A big man – he was a schoolboy boxing champion – he had the gentlest of natures and was liked and respected wherever he worked during a varied career. He had faced his illness with characteristic grit and determination, fighting and cracking jokes to the end.
Dan, his two sisters and two brothers had a hard start in life. He was born in a prefab in Nunhead, near Peckham, south London. The family found it difficult to make ends meet, but Dan set his sights on a good education, winning a scholarship to St Joseph’s Academy in Blackheath, leaving at 16 to teach English to schoolboys in Lille, France.
On his return, he worked in the trade press, including the Electrical Trader, before breaking into national newspapers. Titles he worked for included The Sun, Today, the Daily Mail, the Daily Express and The Times.

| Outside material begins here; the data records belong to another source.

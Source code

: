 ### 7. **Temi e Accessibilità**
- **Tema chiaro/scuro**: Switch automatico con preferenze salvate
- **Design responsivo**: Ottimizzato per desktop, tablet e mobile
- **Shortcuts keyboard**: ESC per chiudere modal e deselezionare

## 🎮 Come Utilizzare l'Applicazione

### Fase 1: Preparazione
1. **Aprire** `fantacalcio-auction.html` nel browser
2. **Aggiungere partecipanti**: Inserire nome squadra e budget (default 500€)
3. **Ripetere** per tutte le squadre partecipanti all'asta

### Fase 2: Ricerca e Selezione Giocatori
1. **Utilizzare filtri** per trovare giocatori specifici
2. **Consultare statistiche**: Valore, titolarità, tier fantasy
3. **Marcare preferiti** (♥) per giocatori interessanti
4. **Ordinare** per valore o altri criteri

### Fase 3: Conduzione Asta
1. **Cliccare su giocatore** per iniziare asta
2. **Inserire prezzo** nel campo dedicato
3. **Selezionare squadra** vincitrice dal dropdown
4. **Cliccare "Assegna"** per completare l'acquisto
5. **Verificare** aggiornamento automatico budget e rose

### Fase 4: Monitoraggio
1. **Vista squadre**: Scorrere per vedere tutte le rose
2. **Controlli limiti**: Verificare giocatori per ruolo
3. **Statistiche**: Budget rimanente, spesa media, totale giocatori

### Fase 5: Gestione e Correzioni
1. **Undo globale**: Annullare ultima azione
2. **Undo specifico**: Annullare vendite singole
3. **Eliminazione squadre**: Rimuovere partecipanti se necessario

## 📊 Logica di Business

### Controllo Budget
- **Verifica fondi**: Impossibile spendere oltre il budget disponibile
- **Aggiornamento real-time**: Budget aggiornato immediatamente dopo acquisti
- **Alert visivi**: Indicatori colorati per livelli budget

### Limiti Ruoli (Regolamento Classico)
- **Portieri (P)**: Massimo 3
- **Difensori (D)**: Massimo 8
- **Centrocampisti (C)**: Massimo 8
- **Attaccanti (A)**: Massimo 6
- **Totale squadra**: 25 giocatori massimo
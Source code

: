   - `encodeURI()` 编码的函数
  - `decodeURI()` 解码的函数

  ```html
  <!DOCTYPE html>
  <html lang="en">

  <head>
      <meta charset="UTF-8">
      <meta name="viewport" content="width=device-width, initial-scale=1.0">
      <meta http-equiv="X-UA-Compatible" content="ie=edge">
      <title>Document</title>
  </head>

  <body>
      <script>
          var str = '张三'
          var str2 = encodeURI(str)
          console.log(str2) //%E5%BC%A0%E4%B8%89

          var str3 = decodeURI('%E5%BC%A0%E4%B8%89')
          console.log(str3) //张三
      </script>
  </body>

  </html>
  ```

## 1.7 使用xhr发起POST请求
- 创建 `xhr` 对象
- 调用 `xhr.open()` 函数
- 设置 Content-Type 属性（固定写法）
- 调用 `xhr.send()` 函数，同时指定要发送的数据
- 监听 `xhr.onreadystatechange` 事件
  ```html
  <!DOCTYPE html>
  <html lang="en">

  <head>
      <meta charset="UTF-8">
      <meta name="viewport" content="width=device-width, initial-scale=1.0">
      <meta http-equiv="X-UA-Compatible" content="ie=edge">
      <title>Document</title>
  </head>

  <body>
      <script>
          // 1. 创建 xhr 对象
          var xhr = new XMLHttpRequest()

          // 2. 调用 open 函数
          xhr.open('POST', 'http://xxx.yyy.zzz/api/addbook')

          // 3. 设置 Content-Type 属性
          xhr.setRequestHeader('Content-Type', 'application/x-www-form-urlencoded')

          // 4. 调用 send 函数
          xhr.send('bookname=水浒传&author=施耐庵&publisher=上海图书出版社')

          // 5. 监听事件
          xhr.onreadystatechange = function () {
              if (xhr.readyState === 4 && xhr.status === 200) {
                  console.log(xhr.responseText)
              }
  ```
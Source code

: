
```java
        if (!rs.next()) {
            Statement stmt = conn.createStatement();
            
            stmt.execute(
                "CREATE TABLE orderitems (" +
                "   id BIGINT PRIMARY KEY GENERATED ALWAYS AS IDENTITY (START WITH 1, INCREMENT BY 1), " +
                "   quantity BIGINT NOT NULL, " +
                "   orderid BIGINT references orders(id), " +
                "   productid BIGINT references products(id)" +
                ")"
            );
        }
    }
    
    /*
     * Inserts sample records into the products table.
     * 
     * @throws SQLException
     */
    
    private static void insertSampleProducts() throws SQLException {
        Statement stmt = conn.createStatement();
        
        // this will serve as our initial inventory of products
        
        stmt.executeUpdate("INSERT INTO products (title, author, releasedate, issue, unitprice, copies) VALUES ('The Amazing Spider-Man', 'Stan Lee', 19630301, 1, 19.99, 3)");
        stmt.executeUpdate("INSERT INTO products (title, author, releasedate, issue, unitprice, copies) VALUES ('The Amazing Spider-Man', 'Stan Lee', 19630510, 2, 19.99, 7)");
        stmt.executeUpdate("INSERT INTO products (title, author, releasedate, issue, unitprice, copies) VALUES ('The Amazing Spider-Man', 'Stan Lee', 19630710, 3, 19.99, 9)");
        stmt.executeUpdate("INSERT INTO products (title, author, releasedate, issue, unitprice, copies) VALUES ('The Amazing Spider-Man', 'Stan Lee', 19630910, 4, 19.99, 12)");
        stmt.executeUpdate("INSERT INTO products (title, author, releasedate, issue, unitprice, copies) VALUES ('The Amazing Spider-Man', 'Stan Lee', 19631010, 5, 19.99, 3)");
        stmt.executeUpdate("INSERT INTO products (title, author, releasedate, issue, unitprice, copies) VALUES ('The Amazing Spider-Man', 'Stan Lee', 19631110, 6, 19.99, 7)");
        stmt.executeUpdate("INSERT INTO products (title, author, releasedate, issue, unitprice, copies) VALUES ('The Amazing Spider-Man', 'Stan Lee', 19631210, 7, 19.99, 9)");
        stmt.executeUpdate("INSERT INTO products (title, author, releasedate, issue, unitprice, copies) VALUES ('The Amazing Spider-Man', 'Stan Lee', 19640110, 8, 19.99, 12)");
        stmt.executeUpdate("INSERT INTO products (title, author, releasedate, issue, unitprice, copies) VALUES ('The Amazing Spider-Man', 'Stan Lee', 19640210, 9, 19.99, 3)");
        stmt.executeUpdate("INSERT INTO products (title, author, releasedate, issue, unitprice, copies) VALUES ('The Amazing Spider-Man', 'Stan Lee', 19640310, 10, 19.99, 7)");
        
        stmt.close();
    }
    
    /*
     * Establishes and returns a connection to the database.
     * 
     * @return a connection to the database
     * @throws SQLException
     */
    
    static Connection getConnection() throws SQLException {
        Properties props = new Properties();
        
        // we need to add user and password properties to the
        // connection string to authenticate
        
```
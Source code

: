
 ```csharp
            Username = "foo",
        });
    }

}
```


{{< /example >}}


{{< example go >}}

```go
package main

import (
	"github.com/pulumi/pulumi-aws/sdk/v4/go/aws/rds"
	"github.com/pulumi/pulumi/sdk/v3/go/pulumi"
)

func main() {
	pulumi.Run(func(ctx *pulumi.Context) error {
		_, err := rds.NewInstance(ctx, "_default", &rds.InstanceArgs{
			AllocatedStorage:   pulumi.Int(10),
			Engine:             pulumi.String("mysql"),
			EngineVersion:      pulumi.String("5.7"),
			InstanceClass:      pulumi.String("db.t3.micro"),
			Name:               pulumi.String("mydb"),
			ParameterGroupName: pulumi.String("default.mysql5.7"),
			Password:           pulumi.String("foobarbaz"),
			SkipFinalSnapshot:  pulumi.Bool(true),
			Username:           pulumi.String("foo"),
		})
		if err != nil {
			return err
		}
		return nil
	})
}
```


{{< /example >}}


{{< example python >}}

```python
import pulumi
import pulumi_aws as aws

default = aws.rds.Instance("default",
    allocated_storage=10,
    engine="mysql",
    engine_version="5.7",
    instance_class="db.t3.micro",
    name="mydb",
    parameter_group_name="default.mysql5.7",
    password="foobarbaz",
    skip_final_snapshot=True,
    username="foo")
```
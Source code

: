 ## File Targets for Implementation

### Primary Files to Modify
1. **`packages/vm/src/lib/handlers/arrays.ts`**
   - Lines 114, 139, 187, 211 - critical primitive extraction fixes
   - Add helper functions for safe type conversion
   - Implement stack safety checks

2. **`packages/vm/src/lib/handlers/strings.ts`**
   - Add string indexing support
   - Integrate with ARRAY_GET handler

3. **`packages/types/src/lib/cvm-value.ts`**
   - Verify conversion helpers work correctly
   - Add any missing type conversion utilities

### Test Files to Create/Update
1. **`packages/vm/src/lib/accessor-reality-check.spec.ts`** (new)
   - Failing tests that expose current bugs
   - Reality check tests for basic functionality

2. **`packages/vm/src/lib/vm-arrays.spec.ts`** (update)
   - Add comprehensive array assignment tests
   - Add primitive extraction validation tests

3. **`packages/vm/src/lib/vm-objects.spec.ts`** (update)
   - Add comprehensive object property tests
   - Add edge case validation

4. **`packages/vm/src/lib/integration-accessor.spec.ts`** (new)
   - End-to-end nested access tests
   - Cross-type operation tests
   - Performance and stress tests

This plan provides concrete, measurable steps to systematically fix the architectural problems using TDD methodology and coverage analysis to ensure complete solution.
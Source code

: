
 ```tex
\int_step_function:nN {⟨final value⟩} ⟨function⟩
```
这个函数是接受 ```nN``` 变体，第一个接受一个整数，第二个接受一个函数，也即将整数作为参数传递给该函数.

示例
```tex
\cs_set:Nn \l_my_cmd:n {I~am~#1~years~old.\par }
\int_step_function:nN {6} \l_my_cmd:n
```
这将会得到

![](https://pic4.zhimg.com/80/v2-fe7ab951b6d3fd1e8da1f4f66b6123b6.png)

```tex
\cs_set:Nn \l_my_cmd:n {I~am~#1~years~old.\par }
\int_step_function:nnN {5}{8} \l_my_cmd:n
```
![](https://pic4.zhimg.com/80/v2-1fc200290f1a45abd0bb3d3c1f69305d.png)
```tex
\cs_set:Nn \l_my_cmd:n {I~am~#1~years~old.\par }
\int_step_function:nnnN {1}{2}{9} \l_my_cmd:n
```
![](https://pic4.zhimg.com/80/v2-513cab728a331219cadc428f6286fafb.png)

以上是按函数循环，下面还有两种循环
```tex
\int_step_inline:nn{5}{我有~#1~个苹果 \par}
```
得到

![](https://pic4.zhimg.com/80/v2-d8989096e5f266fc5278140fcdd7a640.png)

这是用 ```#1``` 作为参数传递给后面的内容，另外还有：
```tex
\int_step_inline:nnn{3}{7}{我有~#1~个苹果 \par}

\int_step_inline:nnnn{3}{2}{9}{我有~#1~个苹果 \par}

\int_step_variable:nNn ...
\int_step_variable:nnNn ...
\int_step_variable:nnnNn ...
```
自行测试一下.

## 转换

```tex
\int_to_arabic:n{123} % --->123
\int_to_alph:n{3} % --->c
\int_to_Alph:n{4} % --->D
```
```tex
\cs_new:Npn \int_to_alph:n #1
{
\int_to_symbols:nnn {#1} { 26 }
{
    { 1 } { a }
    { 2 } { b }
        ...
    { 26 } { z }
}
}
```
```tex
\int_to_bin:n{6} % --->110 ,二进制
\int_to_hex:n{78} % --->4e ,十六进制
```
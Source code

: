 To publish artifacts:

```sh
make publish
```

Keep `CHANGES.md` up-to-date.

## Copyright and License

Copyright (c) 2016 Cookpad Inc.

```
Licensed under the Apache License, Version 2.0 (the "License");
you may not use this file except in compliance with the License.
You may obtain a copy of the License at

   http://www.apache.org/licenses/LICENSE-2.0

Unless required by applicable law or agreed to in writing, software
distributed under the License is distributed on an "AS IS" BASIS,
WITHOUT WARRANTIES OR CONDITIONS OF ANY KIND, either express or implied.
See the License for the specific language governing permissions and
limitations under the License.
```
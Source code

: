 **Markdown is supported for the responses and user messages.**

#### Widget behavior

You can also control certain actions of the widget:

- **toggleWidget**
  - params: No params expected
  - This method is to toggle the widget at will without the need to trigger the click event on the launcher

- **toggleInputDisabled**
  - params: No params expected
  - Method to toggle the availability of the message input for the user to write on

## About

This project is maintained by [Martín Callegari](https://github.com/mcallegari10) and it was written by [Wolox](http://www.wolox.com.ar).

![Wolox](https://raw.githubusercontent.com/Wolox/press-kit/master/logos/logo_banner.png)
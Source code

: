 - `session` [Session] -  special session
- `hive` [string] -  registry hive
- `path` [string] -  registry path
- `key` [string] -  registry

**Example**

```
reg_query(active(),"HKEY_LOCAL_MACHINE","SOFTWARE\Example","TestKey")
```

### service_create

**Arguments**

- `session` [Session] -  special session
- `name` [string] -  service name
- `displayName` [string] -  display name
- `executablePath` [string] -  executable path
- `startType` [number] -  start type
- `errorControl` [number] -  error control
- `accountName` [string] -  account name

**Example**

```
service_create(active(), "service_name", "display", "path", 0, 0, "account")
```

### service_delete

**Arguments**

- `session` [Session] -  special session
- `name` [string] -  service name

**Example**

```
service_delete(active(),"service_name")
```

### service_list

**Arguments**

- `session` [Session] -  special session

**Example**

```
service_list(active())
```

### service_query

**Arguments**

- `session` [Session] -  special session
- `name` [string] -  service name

Dan was a contract Saturday man on The Sunday Times for 14 years. He ended his career on The Guardian, where he had worked since 1997, on the sub-editors’ desk in the financial department. When his departmental colleagues gave him a lunch, knowing the dreadful prognosis, it was Dan, true to form, who took the lead in making the occasion lighthearted.
He had a wide circle of friends, kept up his interest in boxing and was fond of golf.
Dan was predeceased by his wife, Brenda, in 2000 and leaves a son, Paul, sisters Mary and Maureen and brothers Michael and John.